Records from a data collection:
========================

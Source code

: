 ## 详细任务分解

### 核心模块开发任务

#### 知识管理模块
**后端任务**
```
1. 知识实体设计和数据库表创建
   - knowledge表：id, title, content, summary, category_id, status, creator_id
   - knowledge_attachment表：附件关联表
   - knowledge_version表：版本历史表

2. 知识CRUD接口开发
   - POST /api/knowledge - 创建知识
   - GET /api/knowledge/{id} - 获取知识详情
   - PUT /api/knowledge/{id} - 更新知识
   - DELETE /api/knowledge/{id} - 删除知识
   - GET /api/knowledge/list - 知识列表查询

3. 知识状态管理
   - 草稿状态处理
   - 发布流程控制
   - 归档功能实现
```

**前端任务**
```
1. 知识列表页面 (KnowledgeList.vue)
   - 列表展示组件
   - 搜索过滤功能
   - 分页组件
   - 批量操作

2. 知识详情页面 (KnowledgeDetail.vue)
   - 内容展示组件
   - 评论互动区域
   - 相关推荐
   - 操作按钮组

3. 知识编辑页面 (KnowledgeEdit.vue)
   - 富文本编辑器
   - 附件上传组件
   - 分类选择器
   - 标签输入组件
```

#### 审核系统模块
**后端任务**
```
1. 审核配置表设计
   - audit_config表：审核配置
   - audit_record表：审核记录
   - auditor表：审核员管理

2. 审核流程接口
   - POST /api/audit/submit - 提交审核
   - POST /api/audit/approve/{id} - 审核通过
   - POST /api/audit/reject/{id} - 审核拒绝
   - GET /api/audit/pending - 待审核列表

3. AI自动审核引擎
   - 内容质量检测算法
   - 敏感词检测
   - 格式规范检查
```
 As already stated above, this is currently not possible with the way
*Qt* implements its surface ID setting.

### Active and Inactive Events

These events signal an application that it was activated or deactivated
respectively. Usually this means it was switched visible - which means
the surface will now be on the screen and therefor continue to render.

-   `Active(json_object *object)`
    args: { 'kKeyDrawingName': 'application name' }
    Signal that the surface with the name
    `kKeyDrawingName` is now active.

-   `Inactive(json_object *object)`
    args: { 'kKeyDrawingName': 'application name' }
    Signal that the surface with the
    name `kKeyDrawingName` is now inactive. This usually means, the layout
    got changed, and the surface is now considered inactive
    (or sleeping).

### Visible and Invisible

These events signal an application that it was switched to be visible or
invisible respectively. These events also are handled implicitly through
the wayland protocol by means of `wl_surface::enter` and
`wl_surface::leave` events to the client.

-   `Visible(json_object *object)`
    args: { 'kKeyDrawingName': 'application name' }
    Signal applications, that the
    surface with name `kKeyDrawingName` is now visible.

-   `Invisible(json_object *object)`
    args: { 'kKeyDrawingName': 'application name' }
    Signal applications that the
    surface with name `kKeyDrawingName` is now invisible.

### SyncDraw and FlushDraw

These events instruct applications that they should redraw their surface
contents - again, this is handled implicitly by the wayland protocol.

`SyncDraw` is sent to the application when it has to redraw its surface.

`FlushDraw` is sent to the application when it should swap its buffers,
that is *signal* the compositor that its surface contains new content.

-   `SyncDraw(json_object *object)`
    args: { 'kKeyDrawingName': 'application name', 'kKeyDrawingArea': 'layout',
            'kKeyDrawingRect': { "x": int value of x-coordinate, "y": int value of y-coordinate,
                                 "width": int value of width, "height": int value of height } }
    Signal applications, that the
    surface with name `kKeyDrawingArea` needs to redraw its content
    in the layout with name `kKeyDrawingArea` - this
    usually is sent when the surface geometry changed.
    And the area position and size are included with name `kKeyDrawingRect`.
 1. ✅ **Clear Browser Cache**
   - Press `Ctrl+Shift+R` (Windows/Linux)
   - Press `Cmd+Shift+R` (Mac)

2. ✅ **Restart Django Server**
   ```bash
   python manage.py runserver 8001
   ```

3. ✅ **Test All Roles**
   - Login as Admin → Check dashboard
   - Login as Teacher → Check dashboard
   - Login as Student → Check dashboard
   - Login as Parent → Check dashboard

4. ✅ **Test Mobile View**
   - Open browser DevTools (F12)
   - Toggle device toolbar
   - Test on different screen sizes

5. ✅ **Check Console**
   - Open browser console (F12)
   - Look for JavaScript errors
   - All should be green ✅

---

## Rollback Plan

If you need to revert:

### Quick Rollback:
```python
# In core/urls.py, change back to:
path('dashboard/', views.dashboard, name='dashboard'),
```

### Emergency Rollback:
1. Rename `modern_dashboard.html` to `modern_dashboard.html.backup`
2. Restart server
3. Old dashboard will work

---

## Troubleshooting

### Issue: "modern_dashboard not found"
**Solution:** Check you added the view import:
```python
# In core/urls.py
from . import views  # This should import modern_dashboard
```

========================

*Task description:* Run a filter over the data above and keep each line that contains the word "Check".

*Answer space:*
   - Login as Admin → Check dashboard
   - Login as Teacher → Check dashboard
   - Login as Student → Check dashboard
   - Login as Parent → Check dashboard
5. ✅ **Check Console**
**Solution:** Check you added the view import:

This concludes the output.